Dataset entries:

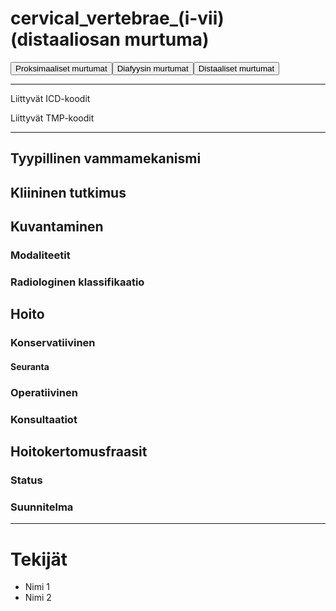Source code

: # cervical_vertebrae_(i-vii) (distaaliosan murtuma)

<button id="cervical_vertebrae_(i-vii)_proksimaalinen">Proksimaaliset murtumat</button><button id="cervical_vertebrae_(i-vii)_diafyysi">Diafyysin murtumat</button><button id="cervical_vertebrae_(i-vii)_distaalinen">Distaaliset murtumat</button>

---

Liittyvät ICD-koodit
>
	
Liittyvät TMP-koodit
>

---

## Tyypillinen vammamekanismi

## Kliininen tutkimus

## Kuvantaminen
### Modaliteetit
### Radiologinen klassifikaatio

## Hoito
### Konservatiivinen
#### Seuranta
### Operatiivinen
### Konsultaatiot

## Hoitokertomusfraasit
### Status
### Suunnitelma

---
# Tekijät
- Nimi 1
- Nimi 2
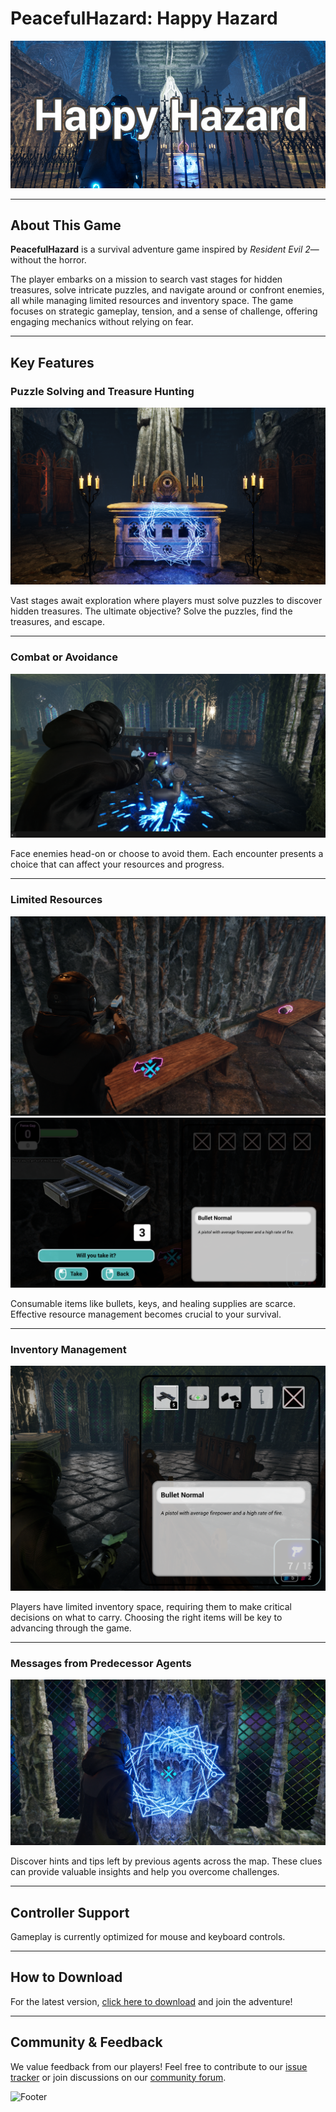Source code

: # PeacefulHazard: Happy Hazard

![Main Banner](Store_Images/MainBanner.png)

---

## About This Game
**PeacefulHazard** is a survival adventure game inspired by *Resident Evil 2*—without the horror. 

The player embarks on a mission to search vast stages for hidden treasures, solve intricate puzzles, and navigate around or confront enemies, all while managing limited resources and inventory space. The game focuses on strategic gameplay, tension, and a sense of challenge, offering engaging mechanics without relying on fear.

---

## Key Features

### Puzzle Solving and Treasure Hunting
![Treasure Hunting](Store_Images/Treasure.png)

Vast stages await exploration where players must solve puzzles to discover hidden treasures. The ultimate objective? Solve the puzzles, find the treasures, and escape.

---

### Combat or Avoidance
![Combat](Store_Images/EnemyBattle.png)

Face enemies head-on or choose to avoid them. Each encounter presents a choice that can affect your resources and progress.

---

### Limited Resources
![Item Pickup](Store_Images/ItemPickupImage.png)
![Key Pickup](Store_Images/pickupShot.png)

Consumable items like bullets, keys, and healing supplies are scarce. Effective resource management becomes crucial to your survival.

---

### Inventory Management
![Inventory](Store_Images/inventory.png)

Players have limited inventory space, requiring them to make critical decisions on what to carry. Choosing the right items will be key to advancing through the game.

---

### Messages from Predecessor Agents
![Agent Memo](Store_Images/memo.png)

Discover hints and tips left by previous agents across the map. These clues can provide valuable insights and help you overcome challenges.

---

## Controller Support
Gameplay is currently optimized for mouse and keyboard controls.

---

## How to Download
For the latest version, [click here to download](your-download-link) and join the adventure!

---

## Community & Feedback
We value feedback from our players! Feel free to contribute to our [issue tracker](link-to-issue-tracker) or join discussions on our [community forum](link-to-forum).

![Footer](Store_Images/FooterBanner.png) <!-- Optional Footer Image -->
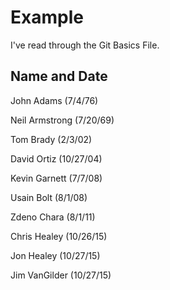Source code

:# Example

I've read through the Git Basics File.

## Name and Date

John Adams (7/4/76)

Neil Armstrong (7/20/69)

Tom Brady (2/3/02)

David Ortiz (10/27/04)

Kevin Garnett (7/7/08)

Usain Bolt (8/1/08)

Zdeno Chara (8/1/11)

Chris Healey (10/26/15)

Jon Healey (10/27/15)

Jim VanGilder (10/27/15)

• Work task: When you reach the line containing "Gameplay is currently" in the entries above, please retype it and each line after it through the last one, exactly, without the pictures.

• Task answer:
Gameplay is currently optimized for mouse and keyboard controls.

---

## How to Download
For the latest version, [click here to download](your-download-link) and join the adventure!

---

## Community & Feedback
We value feedback from our players! Feel free to contribute to our [issue tracker](link-to-issue-tracker) or join discussions on our [community forum](link-to-forum).

![Footer](Store_Images/FooterBanner.png) <!-- Optional Footer Image -->
Source code

:# Example

I've read through the Git Basics File.

## Name and Date

John Adams (7/4/76)

Neil Armstrong (7/20/69)

Tom Brady (2/3/02)

David Ortiz (10/27/04)

Kevin Garnett (7/7/08)

Usain Bolt (8/1/08)

Zdeno Chara (8/1/11)

Chris Healey (10/26/15)

Jon Healey (10/27/15)

Jim VanGilder (10/27/15)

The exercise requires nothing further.